Et, à regarder le docteur Patak avec sa figure convulsée, ses yeux fous, il y avait vraiment lieu de se demander s’il ne revenait pas de cet autre monde où il avait déjà envoyé bon nombre de ses semblables !

Il fallut lui laisser reprendre haleine, car il eût été incapable de continuer son récit. Cela coûta à Jonas un second verre de rakiou, qui parut rendre à l’ex-infirmier une partie de la raison que les esprits lui avaient fait perdre.

« Mais enfin, qu’est-il arrivé à ce pauvre Nic Deck ? » demanda maître Koltz.

Et, non sans raison, le biró attachait une extrême importance à la réponse du docteur, puisque c’était le jeune forestier qui avait été personnellement visé par la voix des génies dans la grande salle du Roi Mathias.

« Voici ce qui m’est resté dans la mémoire, répondit le docteur.
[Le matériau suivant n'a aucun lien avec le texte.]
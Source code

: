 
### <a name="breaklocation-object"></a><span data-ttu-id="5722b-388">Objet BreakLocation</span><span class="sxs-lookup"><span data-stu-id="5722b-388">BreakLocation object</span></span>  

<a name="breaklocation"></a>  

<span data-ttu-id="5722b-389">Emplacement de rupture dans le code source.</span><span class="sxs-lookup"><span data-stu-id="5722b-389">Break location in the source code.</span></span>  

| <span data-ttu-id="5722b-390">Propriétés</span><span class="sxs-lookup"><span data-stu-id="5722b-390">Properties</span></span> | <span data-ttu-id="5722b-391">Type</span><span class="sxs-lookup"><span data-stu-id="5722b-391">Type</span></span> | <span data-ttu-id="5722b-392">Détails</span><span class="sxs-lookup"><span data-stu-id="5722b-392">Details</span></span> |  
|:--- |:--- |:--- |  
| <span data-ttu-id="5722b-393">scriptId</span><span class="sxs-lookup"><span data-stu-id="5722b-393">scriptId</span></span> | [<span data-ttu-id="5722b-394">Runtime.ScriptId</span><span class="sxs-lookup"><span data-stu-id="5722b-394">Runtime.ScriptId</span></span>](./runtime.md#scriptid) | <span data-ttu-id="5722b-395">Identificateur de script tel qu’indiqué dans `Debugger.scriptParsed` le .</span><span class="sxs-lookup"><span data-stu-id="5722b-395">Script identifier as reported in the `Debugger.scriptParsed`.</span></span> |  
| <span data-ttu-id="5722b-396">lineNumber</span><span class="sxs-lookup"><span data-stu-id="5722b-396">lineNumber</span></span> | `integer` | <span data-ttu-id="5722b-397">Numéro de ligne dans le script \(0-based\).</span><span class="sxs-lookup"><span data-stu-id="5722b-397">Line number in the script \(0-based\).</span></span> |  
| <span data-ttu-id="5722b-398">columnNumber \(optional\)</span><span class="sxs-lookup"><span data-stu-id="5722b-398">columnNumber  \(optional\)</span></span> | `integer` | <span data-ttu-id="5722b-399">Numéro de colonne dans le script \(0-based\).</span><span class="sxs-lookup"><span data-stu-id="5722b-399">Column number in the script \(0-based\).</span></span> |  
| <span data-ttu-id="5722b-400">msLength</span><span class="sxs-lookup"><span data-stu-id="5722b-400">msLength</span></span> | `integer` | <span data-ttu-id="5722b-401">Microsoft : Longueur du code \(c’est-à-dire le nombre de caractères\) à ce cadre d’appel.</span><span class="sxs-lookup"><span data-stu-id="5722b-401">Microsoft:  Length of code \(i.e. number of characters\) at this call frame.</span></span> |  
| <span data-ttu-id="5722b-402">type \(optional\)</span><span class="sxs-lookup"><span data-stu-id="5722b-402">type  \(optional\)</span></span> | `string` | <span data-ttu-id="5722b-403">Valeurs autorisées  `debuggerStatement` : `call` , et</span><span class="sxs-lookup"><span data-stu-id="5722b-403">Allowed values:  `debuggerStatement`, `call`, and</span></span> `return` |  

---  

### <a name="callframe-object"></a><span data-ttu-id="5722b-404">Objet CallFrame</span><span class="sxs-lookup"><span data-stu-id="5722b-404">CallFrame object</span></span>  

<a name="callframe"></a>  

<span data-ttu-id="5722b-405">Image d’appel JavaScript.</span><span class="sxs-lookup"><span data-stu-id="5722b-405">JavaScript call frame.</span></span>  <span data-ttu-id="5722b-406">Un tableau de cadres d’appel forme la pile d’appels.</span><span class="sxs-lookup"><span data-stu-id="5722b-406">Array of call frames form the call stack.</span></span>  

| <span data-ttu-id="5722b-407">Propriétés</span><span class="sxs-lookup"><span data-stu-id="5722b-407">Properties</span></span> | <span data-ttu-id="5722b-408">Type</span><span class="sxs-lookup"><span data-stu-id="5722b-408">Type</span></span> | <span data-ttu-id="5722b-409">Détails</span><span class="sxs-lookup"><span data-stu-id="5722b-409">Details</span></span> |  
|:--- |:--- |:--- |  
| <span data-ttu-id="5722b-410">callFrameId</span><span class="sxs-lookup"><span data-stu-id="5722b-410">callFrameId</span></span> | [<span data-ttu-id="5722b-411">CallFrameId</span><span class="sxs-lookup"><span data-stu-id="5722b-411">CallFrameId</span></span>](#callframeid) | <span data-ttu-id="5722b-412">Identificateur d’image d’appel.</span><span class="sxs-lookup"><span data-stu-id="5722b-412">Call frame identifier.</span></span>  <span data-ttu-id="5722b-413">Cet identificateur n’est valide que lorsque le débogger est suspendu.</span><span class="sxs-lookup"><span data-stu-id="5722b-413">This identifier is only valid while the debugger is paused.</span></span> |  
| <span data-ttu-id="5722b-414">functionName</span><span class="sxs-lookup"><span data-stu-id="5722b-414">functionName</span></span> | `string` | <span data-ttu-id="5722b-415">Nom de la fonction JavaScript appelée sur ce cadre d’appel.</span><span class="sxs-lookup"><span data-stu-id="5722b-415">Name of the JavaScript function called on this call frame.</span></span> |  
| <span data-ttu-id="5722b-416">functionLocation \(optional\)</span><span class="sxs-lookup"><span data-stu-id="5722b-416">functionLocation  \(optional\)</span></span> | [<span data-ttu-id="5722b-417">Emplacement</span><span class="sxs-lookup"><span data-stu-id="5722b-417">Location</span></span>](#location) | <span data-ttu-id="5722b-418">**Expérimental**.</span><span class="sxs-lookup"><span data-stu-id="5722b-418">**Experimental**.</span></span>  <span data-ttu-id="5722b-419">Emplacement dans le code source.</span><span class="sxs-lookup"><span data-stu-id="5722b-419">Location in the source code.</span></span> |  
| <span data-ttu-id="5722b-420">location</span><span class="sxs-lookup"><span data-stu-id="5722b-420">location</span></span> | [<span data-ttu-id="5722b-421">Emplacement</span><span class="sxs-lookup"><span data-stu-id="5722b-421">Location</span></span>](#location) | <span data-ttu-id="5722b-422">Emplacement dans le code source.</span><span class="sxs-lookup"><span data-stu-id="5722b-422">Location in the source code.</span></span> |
Le jour était revenu… J’avais supplié Nic Deck de renoncer à ses projets… Mais vous le connaissez… il n’y a rien à obtenir d’un entêté pareil… Il est descendu dans le fossé… et j’ai été forcé de le suivre, car il m’entraînait… D’ailleurs, je n’avais plus conscience de ce que je faisais… Nic s’avance alors jusqu’au-dessous de la poterne… Il saisit une chaîne du pont-levis avec laquelle il se hisse le long de la courtine… À ce moment, le sentiment de la situation me revient… Il est temps encore de l’arrêter, cet imprudent… je dirai plus, ce sacrilège !… Une dernière fois, je lui ordonne de redescendre, de revenir en arrière, de reprendre avec moi le chemin de Werst… « Non ! » me crie-t-il… Je veux fuir… oui… mes amis… je l’avoue… j’ai voulu fuir, et il n’est pas un de vous qui n’aurait eu la même pensée à ma place !… Mais c’est en vain que je cherche à me dégager du sol… Mes pieds y sont cloués… vissés… enracinés… J’essaie de les en arracher… c’est impossible… J’essaie de me débattre… c’est inutile. »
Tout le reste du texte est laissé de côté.